He would show a 6-move combination, then show 5 variations of it a couple of times each, then send everybody off to practice all 5 variations for about 5-10 minutes, then show another bunch of variations on another extended combination with only a few minutes to practice, and so on. Over the course of 4 hours we probably went through 100-200 moves. Those who weren't pretty experienced already would have to struggle to remember the sequences they had just been shown. Even the experienced people probably forgot the majority of what they practiced that day by the time they hit the parking lot. There was little to no focus on the fine details of what actually makes the techniques work.
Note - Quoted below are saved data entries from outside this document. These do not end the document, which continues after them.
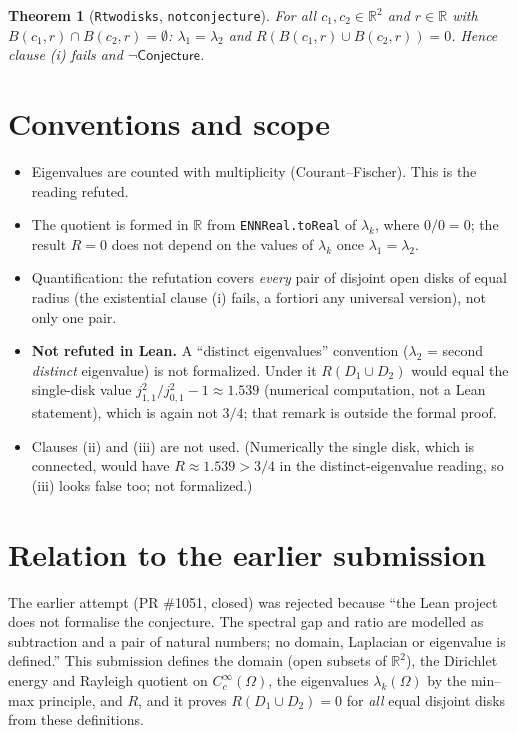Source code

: \documentclass[11pt]{article}
\renewcommand{\_}{\oldus\allowbreak}
\newtheorem{theorem}{Theorem}
\theoremstyle{definition}
\theoremstyle{remark}
\begin{document}
\begin{theorem}[\texttt{R\_two\_disks}, \texttt{not\_conjecture}]
For all $c_1,c_2\in\mathbb R^2$ and $r\in\mathbb R$ with $B(c_1,r)\cap B(c_2,r)=\emptyset$:
$\lambda_1=\lambda_2$ and $R(B(c_1,r)\cup B(c_2,r))=0$. Hence clause (i) fails and $\neg\textsf{Conjecture}$.
\end{theorem}

\section{Conventions and scope}

\begin{itemize}
  \item Eigenvalues are counted with multiplicity (Courant--Fischer). This is the reading refuted.
  \item The quotient is formed in $\mathbb R$ from \texttt{ENNReal.toReal} of $\lambda_k$, where $0/0=0$;
        the result $R=0$ does not depend on the values of $\lambda_k$ once $\lambda_1=\lambda_2$.
  \item Quantification: the refutation covers \emph{every} pair of disjoint open disks of equal radius (the
        existential clause (i) fails, a fortiori any universal version), not only one pair.
  \item \textbf{Not refuted in Lean.} A ``distinct eigenvalues'' convention ($\lambda_2$ = second \emph{distinct}
        eigenvalue) is not formalized. Under it $R(D_1\cup D_2)$ would equal the single-disk value
        $j_{1,1}^2/j_{0,1}^2-1\approx1.539$ (numerical computation, not a Lean statement), which is again
        not $3/4$; that remark is outside the formal proof.
  \item Clauses (ii) and (iii) are not used. (Numerically the single disk, which is connected, would have
        $R\approx1.539>3/4$ in the distinct-eigenvalue reading, so (iii) looks false too; not formalized.)
\end{itemize}

\section{Relation to the earlier submission}

The earlier attempt (PR \#1051, closed) was rejected because ``the Lean project does not formalise the
conjecture. The spectral gap and ratio are modelled as subtraction and a pair of natural numbers; no domain,
Laplacian or eigenvalue is defined.'' This submission defines the domain (open subsets of $\mathbb R^2$), the
Dirichlet energy and Rayleigh quotient on $C_c^\infty(\Omega)$, the eigenvalues $\lambda_k(\Omega)$ by the
min--max principle, and $R$, and it proves $R(D_1\cup D_2)=0$ for \emph{all} equal disjoint disks from these
definitions.
\end{document}
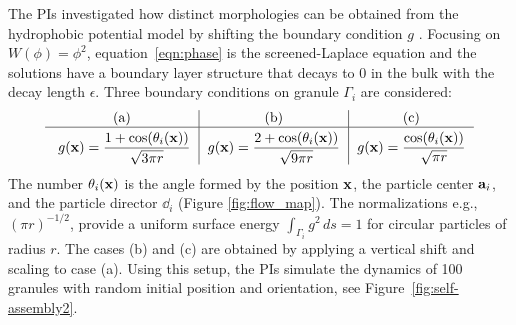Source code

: The PIs investigated how 
distinct morphologies can be obtained from 
the hydrophobic potential model by shifting the boundary condition $g$ \cite{fu-ryh-qua-you2022}.
Focusing on  $W(\phi) = \phi^2$,
equation~\eqref{eqn:phase} is the screened-Laplace equation
and the solutions have a boundary layer structure that decays to $0$ in the
bulk with the decay length $\epsilon$.
Three boundary conditions
on granule $\Gamma_i$ are considered:
\begin{equation}
  \label{eq:bcs}
  \begin{tabular}{c|c|c}
     \text{(a)} & \text{(b)} & \text{(c)} \\
    \hline
    \rule{0pt}{4ex} 
      $g(\mathbf{x}) = \displaystyle \frac{1+\cos (\theta_i(\xx))}{\sqrt{3\pi r}}$
    & $g(\mathbf{x}) = \displaystyle \frac{2+\cos (\theta_i(\xx))}{\sqrt{9\pi r}}$
    & $g(\mathbf{x}) = \displaystyle \frac{\cos (\theta_i(\xx))}{\sqrt{\pi r}}$
\end{tabular}
\end{equation}
The number $\theta_i(\xx)$ is the angle formed by the position $\xx$, the
particle center $\aa_i$, and the particle director $\dd_i$ (Figure \ref{fig:flow_map}).
The normalizations e.g., $(\pi r)^{-1/2}$, provide a uniform
surface energy $\int_{\Gamma_i} g^2 \,ds = 1$ for circular particles
of radius $r$. 
The cases (b) and (c) are obtained by applying a vertical shift
and scaling to case (a).
Using this setup, the PIs simulate the dynamics of 100 granules with random
initial position and orientation, see Figure~\ref{fig:self-assembly2}.

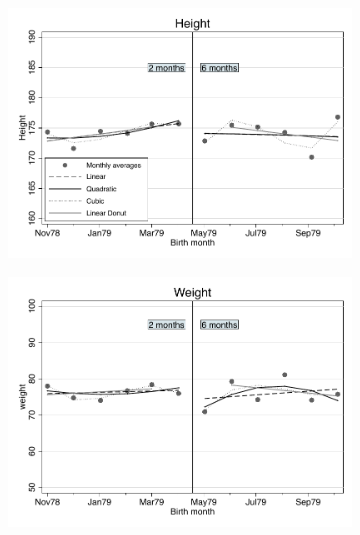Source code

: \documentclass[a4paper ]{article}
\begin{document}
\clearpage
\newpage
\begin{figure}[p]
\begin{subfigure}[h]{0.48\textwidth}\centering
	\includegraphics[width=\textwidth]{../../analysis/graphs/SOEP/Height_RD.pdf}
\end{subfigure}
\quad
\begin{subfigure}[h]{0.48\textwidth}\centering
	\includegraphics[width=\textwidth]{../../analysis/graphs/SOEP/Weight_RD.pdf}
\end{subfigure}


\end{figure}
\end{document}
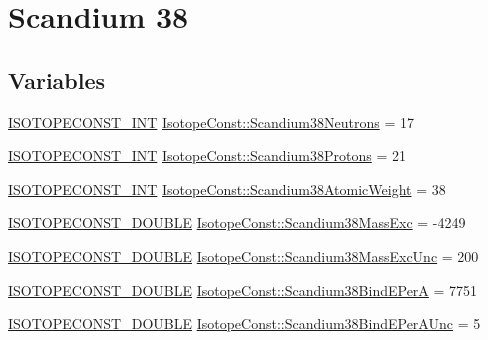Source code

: \hypertarget{group___isotope_const-_scandium-_sc38}{}\section{Scandium 38}
\label{group___isotope_const-_scandium-_sc38}
\subsection*{Variables}
\begin{DoxyCompactItemize}
\item 
\mbox{\hyperlink{group___isotope_const-_macros_ga5f18360b3e99483a35c32d789e62621c}{I\+S\+O\+T\+O\+P\+E\+C\+O\+N\+S\+T\+\_\+\+I\+NT}} \mbox{\hyperlink{group___isotope_const-_scandium-_sc38_ga3b26eeab79e9b82caf7ba5ea226dccfb}{Isotope\+Const\+::\+Scandium38\+Neutrons}} = 17
\item 
\mbox{\hyperlink{group___isotope_const-_macros_ga5f18360b3e99483a35c32d789e62621c}{I\+S\+O\+T\+O\+P\+E\+C\+O\+N\+S\+T\+\_\+\+I\+NT}} \mbox{\hyperlink{group___isotope_const-_scandium-_sc38_gab9be9953827bc012fc7d55dbade617be}{Isotope\+Const\+::\+Scandium38\+Protons}} = 21
\item 
\mbox{\hyperlink{group___isotope_const-_macros_ga5f18360b3e99483a35c32d789e62621c}{I\+S\+O\+T\+O\+P\+E\+C\+O\+N\+S\+T\+\_\+\+I\+NT}} \mbox{\hyperlink{group___isotope_const-_scandium-_sc38_ga6298b048abe1a24172d0d1f7b8e350dd}{Isotope\+Const\+::\+Scandium38\+Atomic\+Weight}} = 38
\item 
\mbox{\hyperlink{group___isotope_const-_macros_ga8f45a7272ce02c0b4c65c44636ed719a}{I\+S\+O\+T\+O\+P\+E\+C\+O\+N\+S\+T\+\_\+\+D\+O\+U\+B\+LE}} \mbox{\hyperlink{group___isotope_const-_scandium-_sc38_ga5c0c86a35e3afce936d5244735ae5a15}{Isotope\+Const\+::\+Scandium38\+Mass\+Exc}} = -\/4249
\item 
\mbox{\hyperlink{group___isotope_const-_macros_ga8f45a7272ce02c0b4c65c44636ed719a}{I\+S\+O\+T\+O\+P\+E\+C\+O\+N\+S\+T\+\_\+\+D\+O\+U\+B\+LE}} \mbox{\hyperlink{group___isotope_const-_scandium-_sc38_ga0d8c01b2a2241bcce9bae3cae62ec22f}{Isotope\+Const\+::\+Scandium38\+Mass\+Exc\+Unc}} = 200
\item 
\mbox{\hyperlink{group___isotope_const-_macros_ga8f45a7272ce02c0b4c65c44636ed719a}{I\+S\+O\+T\+O\+P\+E\+C\+O\+N\+S\+T\+\_\+\+D\+O\+U\+B\+LE}} \mbox{\hyperlink{group___isotope_const-_scandium-_sc38_ga99d56a85928f3fceea1bb95413766a2a}{Isotope\+Const\+::\+Scandium38\+Bind\+E\+PerA}} = 7751
\item 
\mbox{\hyperlink{group___isotope_const-_macros_ga8f45a7272ce02c0b4c65c44636ed719a}{I\+S\+O\+T\+O\+P\+E\+C\+O\+N\+S\+T\+\_\+\+D\+O\+U\+B\+LE}} \mbox{\hyperlink{group___isotope_const-_scandium-_sc38_ga272fc6c5b8a545baf3f9454b09401d65}{Isotope\+Const\+::\+Scandium38\+Bind\+E\+Per\+A\+Unc}} = 5

\end{DoxyCompactItemize}
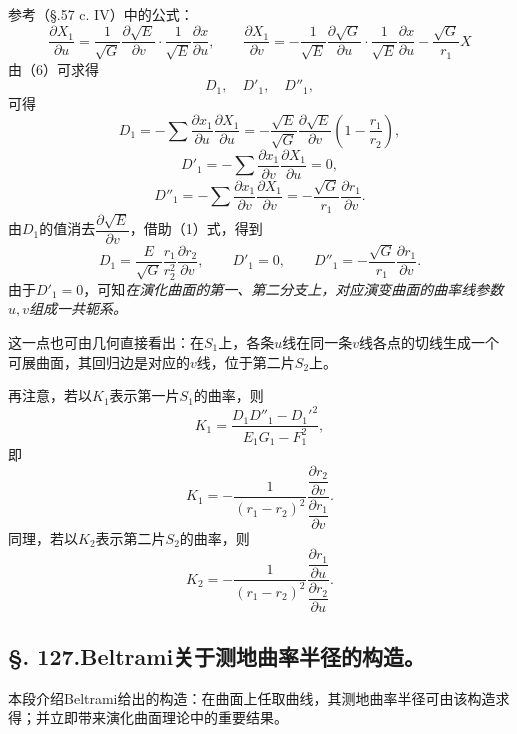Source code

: 参考（\S.57 c. IV）中的公式：
\begin{equation}\tag{10}
\frac{\partial X_1}{\partial u}=\frac1{\sqrt G}\frac{\partial\sqrt E}{\partial v}\cdot\frac1{\sqrt E}\frac{\partial x}{\partial u},
\qquad
\frac{\partial X_1}{\partial v}=-\frac1{\sqrt E}\frac{\partial\sqrt G}{\partial u}\cdot\frac1{\sqrt E}\frac{\partial x}{\partial u}-\frac{\sqrt G}{r_1}X
\end{equation}
由（6）可求得
\[
 D_1,
 \quad D'_1,
 \quad D''_1,
\]
可得
\[
 D_1=-\sum\frac{\partial x_1}{\partial u}\frac{\partial X_1}{\partial u}
 =-\frac{\sqrt E}{\sqrt G}\frac{\partial\sqrt E}{\partial v}\left(1-\frac{r_1}{r_2}\right),
\]
\[
 D'_1=-\sum\frac{\partial x_1}{\partial v}\frac{\partial X_1}{\partial u}=0,
\]
\[
 D''_1=-\sum\frac{\partial x_1}{\partial v}\frac{\partial X_1}{\partial v}
 =-\frac{\sqrt G}{r_1}\frac{\partial r_1}{\partial v}.
\]
由\(D_1\)的值消去\(\dfrac{\partial\sqrt E}{\partial v}\)，借助（1）式，得到
\begin{equation}\tag{11}
 D_1=\frac{E}{\sqrt G}\frac{r_1}{r_2^2}\frac{\partial r_2}{\partial v},
 \qquad
 D'_1=0,
 \qquad
 D''_1=-\frac{\sqrt G}{r_1}\frac{\partial r_1}{\partial v}.
\end{equation}
由于\(D'_1=0\)，可知\emph{在演化曲面的第一、第二分支上，对应演变曲面的曲率线参数\(u,v\)组成一共轭系。}

这一点也可由几何直接看出：在\(S_1\)上，各条\(u\)线在同一条\(v\)线各点的切线生成一个可展曲面，其回归边是对应的\(v\)线，位于第二片\(S_2\)上。

再注意，若以\(K_1\)表示第一片\(S_1\)的曲率，则
\[
 K_1=\frac{D_1D''_1-D_1'^2}{E_1G_1-F_1^2},
\]
即
\begin{equation}\tag{12}
 K_1=-\frac1{(r_1-r_2)^2}\frac{\dfrac{\partial r_2}{\partial v}}{\dfrac{\partial r_1}{\partial v}}.
\end{equation}
同理，若以\(K_2\)表示第二片\(S_2\)的曲率，则
\begin{equation}\tag{12*}
 K_2=-\frac1{(r_1-r_2)^2}\frac{\dfrac{\partial r_1}{\partial u}}{\dfrac{\partial r_2}{\partial u}}.
\end{equation}

\subsection*{\S. 127.\quad Beltrami关于测地曲率半径的构造。}

本段介绍Beltrami给出的构造：在曲面上任取曲线，其测地曲率半径可由该构造求得；并立即带来演化曲面理论中的重要结果。

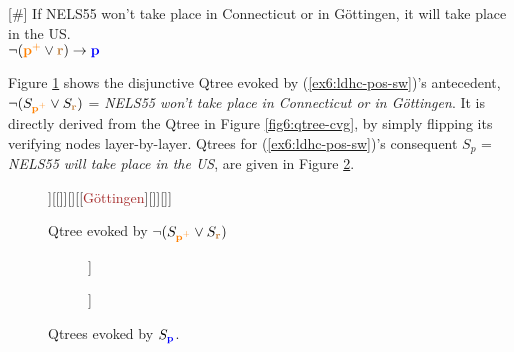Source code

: \begin{exe}
	[\#] {If NELS55 won't take place in Connecticut or in Göttingen, it will take place in the US.
		\\ $\neg(\textbf{\textcolor{orange}{p$^+$}}\vee\textbf{\textcolor{brown}{r}})\rightarrow \textbf{\textcolor{blue}{p}}$}
\end{exe}

Figure \ref{fig6:qtree-n(cvg)} shows the disjunctive Qtree evoked by (\ref{ex6:ldhc-pos-sw})'s antecedent, $\neg (S_{\textbf{\textcolor{orange}{p$^+$}}} \vee S_{\textbf{\textcolor{brown}{r}}})$ = \textit{NELS55 won't take place in Connecticut or in Göttingen}. It is directly derived from the Qtree in Figure \ref{fig6:qtree-cvg}, by simply flipping its verifying nodes layer-by-layer. Qtrees for (\ref{ex6:ldhc-pos-sw})'s consequent $S_p$ = \textit{NELS55 will take place in the US}, are given in Figure \ref{fig6:qtrees-us}. 
\begin{figure}[H]
	\centering
	\begin{forest}
		[CS[{\textcolor{orange}{Connecticut}}[\fbox{\textcolor{brown}{New Haven}}][\fbox{\textcolor{brown}{...}}]][\fbox{\textcolor{orange}{Massachusetts}}[\fbox{\textcolor{brown}{...}}]][\fbox{\textcolor{orange}{...}}][\fbox{\textcolor{orange}{Lower Saxony}}[{\textcolor{brown}{Göttingen}}][\fbox{\textcolor{brown}{...}}]][\fbox{\textcolor{orange}{...}}]]
	\end{forest}
	\caption[]{Qtree evoked by $\neg (S_{\textbf{\textcolor{orange}{p$^+$}}} \vee S_{\textbf{\textcolor{brown}{r}}})$}\label{fig6:qtree-n(cvg)}
\end{figure}
\begin{figure}[H]
	\begin{subfigure}[b]{.45\linewidth}
		\centering
		\begin{forest}
			[CS[\fbox{\textcolor{blue}{US}}][\textcolor{blue}{Germany}][\textcolor{blue}{...}]]
		\end{forest}
	\end{subfigure}
	\begin{subfigure}[b]{.45\linewidth}
		\centering
		\begin{forest}
			[CS[\fbox{\textcolor{blue}{US}}][\textcolor{blue}{$\neg$US}]]
		\end{forest}
		
	\end{subfigure}	
	\caption[]{Qtrees evoked by $S_{\textbf{\textcolor{blue}{p}}}$.}\label{fig6:qtrees-us}
\end{figure}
My approach was to not worry about retaining the material he showed. Instead I just tried to absorb the feel of what he was showing by osmosis - sort of like improving one's accent in a foreign language through immersion.

In general, though, I greatly prefer seminars where the instructor focuses on a few techniques, delves deep into the details of how to make them actually work, and provides individual feedback and guidance to the attendees. (In fairness, there were so many people at the seminar that it would have been difficult for Dan to provide individual feedback to them all.)


----------



## Juany118 (Aug 26, 2016)

Tony Dismukes said:


> Honestly, even though I enjoyed the seminar and seeing Guro Dan again (my previous seminar with him was 30 years ago), I don't think his current seminar teaching style is really conducive for effective learning for most people.
> 
> He would show a 6-move combination, then show 5 variations of it a couple of times each, then send everybody off to practice all 5 variations for about 5-10 minutes, then show another bunch of variations on another extended combination with only a few minutes to practice, and so on. Over the course of 4 hours we probably went through 100-200 moves. Those who weren't pretty experienced already would have to struggle to remember the sequences they had just been shown. Even the experienced people probably forgot the majority of what they practiced that day by the time they hit the parking lot. There was little to no focus on the fine details of what actually makes the techniques work.
> 
> ...


My main thing I want to simply do what you refer to as osmosis, once, from someone as well versed as Guro Dan.  Kinda like going to see Iron Maiden Live for the first time a few years ago.  Was it still a sight to see on the bucket list?  Indeed.  I have a thing about arts.  Painting, sculpting, music, martial.  When I have the chance to simply feel and say, I was in the presence of someone who "has it" who is a master?  It's the experience, the presence, as much as, if not more than the knowledge that I want to partake in.  
Maybe weird, I am a recovering Historian after all and Guro Dan is a part of Martial Arts history.


----------



## Kickboxer101 (Aug 26, 2016)

Juany118 said:


> Well we could ask the same question of Bruce Lee himself.  He had one documented fight against Wong where one person said it lasted 3 minutes but then it was proven to have lasted 20 minutes and Wong lost because he lost his footing by his own fault.  In an interview regarding this Lee later said "hey man I was trying to advertise my school."  The Time Bruce Lee Was Challenged to a Real Fight.  We can also go back to the 70's where Chuck Norris was vilified for saying that Bruce Lee was a good martial artist, for a non-fighter.  This is NOT a can of worms one wants opened lol.
> 
> So the question seems to be a glass houses one.  Me I say "did students of their's go on to be great fighters"? The answer is yes.  That is the sign of a great teacher.  The Sifu or Guro doesn't prove themselves by a fight record.  I have had to deal with self taught street fighters that can kick the junk out of multiple degree black belts.  What makes the great Sifu or Guro is the success of their students.  Since Silva and the commentators put the new techniques and Silva's success to Kali training in that fight, and thus Guro Inosanto, that is good enough for me.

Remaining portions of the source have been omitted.